Sacrifice is an American thriller television series that premiered on BET+ as a pilot movie on December 19, 2019, followed by the official series premiere on November 4, 2021. Creator Chris Stokes announced the renewal for a second season on July 15, 2022.

==Plot==
Protagonist Daniella Hernandez (an entertainment lawyer) navigates through the lives of her rich and scandalous Hollywood clients.

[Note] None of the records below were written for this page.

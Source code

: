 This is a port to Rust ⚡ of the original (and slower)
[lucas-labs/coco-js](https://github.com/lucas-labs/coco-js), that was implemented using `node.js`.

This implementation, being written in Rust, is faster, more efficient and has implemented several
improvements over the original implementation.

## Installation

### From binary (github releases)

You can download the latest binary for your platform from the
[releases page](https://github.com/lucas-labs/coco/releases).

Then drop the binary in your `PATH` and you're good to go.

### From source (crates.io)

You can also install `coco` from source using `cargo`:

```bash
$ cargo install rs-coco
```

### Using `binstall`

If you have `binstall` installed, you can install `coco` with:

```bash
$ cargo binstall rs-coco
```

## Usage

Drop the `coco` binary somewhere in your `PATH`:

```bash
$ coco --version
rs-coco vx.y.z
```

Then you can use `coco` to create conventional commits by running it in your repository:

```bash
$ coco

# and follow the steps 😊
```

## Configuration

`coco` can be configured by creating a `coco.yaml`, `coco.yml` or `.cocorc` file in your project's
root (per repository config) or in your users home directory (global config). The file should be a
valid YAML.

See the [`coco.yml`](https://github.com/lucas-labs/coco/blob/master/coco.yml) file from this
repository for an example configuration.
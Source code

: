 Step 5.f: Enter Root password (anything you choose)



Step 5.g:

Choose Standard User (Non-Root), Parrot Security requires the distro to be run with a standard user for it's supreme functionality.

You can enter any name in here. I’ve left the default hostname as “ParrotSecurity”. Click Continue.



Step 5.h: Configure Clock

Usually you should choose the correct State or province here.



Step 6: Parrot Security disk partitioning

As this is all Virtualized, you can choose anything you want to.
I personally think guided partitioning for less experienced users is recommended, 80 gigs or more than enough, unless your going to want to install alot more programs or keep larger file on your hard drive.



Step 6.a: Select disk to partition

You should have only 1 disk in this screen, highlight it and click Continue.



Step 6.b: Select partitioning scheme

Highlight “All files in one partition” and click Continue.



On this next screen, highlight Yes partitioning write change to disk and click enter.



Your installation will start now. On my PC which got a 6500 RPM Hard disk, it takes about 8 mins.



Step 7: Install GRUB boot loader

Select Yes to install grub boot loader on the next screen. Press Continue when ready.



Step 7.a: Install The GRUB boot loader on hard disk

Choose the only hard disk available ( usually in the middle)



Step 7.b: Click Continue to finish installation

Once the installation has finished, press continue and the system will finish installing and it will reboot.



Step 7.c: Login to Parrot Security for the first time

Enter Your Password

Along the journey, she also make discoveries about her own past.

==Cast and characters==
===Main===
- Paula Patton as Daniella Hernandez
- Juan Antonio as Dominiq Mayfield aka Big Dom
- V. Bozeman as Tamika Bland
- Altonio Jackson as Steven Somwon
- Nelson Bonilla as Miguel Costas
- Erica Ash as Beverly Rucker
- Marques Houston as Jason Pratt

===Recurring===
- Liliana Montenegro as Gabriella Hernandez
- Josué Gutierrez as Oscar Baptiste
- Frankie Smith as Chauncey Winchester
- GG Townson as Jameson Howard
- Tedrick Martin as Jameson’s Bodyguard
- Ashlei Lewis as Jameson’s MUA and best friend
- Clifton Powell as Sylvester
- Lamman Rucker as Jazzico
- Richard Roundtree as Ellis Shaw
- Vanessa Bell Calloway as Carol Steinburg

===Guest===
- Michael Toland as Arnold Lang
- James Trevena as Joshua Lang

==Episodes==
===Series overview===

| Season | Episodes |  | Originally released |  |  |
| First released | Last released | Network |
| Film |  |  | December 19, 2019 |  |
| 1 | 10 |  | November 4, 2021 |  | BET+ |
| 2 | 10 |  | September 30, 2026 | November 25, 2026 | Paramount+ |

===Film (2019)===

| Title | Directed by | Written by | Original release date | BET air date | U.S. linear viewers (millions) |
|---|---|---|---|---|---|
| "Sacrifice" | Chris Stokes | Chris Stokes | December 19, 2019 | September 28, 2021 | 0.28 |

===Season 1 (2021)===

| No. | Title | Directed by | Written by | Original release date | BET air date | U.S. linear viewers (millions) |
|---|---|---|---|---|---|---|
| 1 | "Rescue Me" | Oz Scott | Kevin Arkadie | November 4, 2021 | August 17, 2022 | 0.38 |
| 2 | "Mama Didn't Lie" | Oz Scott | Kevin Arkadie | November 4, 2021 | August 17, 2022 | 0.37 |
| 3 | "Rage to Survive" | Jill Carter | Antonia March & Jacqueline McKinley | November 4, 2021 | August 24, 2022 | 0.37 |
| 4 | "The "In" Crowd" | Jill Carter | Art Monterastelli | November 4, 2021 | August 24, 2022 | 0.35 |
| 5 | "Oh, What a Night" | Oz Scott | Marcus J. Guillory | November 4, 2021 | August 31, 2022 | 0.32 |
| 6 | "Blues with a Feeling" | Oz Scott | Chris Stokes | November 4, 2021 | August 31, 2022 | 0.36 |
| 7 | "Down in the Bottom" | Crystle Roberson | Pia Wilson | November 4, 2021 | September 7, 2022 | 0.30 |
| 8 | "Reconsider Baby" | Crystle Roberson | Gabrielle Fulton Ponder | November 4, 2021 | September 7, 2022 | 0.25 |
| 9 | "Don't You Lie to Me" | Mary Lou Belli | Brandon Tanori & Angela Trevino | November 4, 2021 | September 14, 2022 | 0.33 |
| 10 | "Don't Mess Up a Good Thing" | Mary Lou Belli | Kevin Arkadie & Antonia March & Jacqueline McKinley | November 4, 2021 | September 14, 2022 | 0.24 |

==Production==
===Development===
On August 15, 2019, a movie pilot titled Sacrifice was announced. The movie premiered on December 19, 2019. The series was picked up by BET+ on September 28, 2020. The series premiered on November 4, 2021. Even though a second season was ordered and filmed in 2022, it won't premiere until 2026.

===Casting===
The main cast was revealed on August 15, 2019. On August 16, 2021, Frankie Smith was cast in a recurring role. On October 21, 2021, GG Townson was cast in a recurring role.